(Saved data entries)
____
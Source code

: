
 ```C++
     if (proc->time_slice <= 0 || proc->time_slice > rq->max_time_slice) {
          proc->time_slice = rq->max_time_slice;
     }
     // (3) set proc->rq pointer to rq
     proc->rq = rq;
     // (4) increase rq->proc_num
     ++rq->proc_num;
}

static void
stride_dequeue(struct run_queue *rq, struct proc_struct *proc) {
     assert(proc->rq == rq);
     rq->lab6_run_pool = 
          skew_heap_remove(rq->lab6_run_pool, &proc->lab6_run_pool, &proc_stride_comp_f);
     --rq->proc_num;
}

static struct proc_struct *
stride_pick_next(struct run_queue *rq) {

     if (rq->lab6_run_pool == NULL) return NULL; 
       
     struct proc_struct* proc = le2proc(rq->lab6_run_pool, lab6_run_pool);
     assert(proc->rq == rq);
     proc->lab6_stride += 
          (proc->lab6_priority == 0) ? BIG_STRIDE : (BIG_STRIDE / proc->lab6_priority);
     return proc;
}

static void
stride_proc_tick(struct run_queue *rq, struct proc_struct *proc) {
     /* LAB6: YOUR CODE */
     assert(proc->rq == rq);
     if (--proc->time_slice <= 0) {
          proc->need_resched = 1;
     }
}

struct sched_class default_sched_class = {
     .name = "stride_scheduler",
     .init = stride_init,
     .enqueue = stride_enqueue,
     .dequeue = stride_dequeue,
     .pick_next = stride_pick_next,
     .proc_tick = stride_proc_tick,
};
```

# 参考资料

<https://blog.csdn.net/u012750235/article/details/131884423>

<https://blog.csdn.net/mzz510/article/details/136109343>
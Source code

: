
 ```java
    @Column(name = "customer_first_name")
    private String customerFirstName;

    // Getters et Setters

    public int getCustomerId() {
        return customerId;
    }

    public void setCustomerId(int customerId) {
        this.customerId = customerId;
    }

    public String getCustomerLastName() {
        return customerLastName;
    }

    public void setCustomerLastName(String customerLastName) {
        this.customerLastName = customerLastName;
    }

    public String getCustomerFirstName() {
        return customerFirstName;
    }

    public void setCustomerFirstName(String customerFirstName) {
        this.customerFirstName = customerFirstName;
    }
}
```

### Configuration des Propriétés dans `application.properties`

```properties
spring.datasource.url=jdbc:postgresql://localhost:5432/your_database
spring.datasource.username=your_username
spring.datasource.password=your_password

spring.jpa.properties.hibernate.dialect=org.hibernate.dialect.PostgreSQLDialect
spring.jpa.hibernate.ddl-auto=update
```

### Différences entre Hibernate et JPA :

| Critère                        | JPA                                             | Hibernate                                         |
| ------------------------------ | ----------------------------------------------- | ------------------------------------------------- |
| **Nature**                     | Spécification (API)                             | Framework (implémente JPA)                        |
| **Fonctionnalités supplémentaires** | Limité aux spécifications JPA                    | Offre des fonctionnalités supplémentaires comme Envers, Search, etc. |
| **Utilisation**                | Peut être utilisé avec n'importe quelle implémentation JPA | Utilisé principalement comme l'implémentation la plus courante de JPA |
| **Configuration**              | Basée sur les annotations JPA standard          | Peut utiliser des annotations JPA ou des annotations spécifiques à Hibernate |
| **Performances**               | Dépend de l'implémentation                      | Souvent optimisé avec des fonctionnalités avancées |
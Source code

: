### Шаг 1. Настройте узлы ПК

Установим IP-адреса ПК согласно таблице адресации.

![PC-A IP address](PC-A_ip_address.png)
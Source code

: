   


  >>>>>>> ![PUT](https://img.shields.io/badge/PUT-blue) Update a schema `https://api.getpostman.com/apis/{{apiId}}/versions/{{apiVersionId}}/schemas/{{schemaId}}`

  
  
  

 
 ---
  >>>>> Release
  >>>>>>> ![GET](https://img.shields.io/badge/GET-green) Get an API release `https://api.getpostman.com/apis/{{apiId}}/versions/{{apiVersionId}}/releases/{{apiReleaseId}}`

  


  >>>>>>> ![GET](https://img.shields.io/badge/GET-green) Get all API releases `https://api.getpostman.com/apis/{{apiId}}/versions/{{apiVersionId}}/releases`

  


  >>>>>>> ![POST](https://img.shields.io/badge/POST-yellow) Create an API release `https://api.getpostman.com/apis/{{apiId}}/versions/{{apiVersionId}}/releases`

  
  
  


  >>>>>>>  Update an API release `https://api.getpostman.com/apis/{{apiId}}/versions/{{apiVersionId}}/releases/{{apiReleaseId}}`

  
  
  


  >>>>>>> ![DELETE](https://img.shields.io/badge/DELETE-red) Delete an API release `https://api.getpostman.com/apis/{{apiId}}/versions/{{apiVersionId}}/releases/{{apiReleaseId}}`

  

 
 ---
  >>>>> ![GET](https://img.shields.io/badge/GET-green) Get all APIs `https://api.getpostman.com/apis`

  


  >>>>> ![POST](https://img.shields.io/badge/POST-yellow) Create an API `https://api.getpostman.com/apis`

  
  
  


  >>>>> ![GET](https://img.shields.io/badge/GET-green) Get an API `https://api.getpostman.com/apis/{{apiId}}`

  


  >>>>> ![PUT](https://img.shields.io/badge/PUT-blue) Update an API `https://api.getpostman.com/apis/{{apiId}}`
____
Find the word "public" in the entries above, then copy each line that holds it.

    public int getCustomerId() {
    public void setCustomerId(int customerId) {
    public String getCustomerLastName() {
    public void setCustomerLastName(String customerLastName) {
    public String getCustomerFirstName() {
    public void setCustomerFirstName(String customerFirstName) {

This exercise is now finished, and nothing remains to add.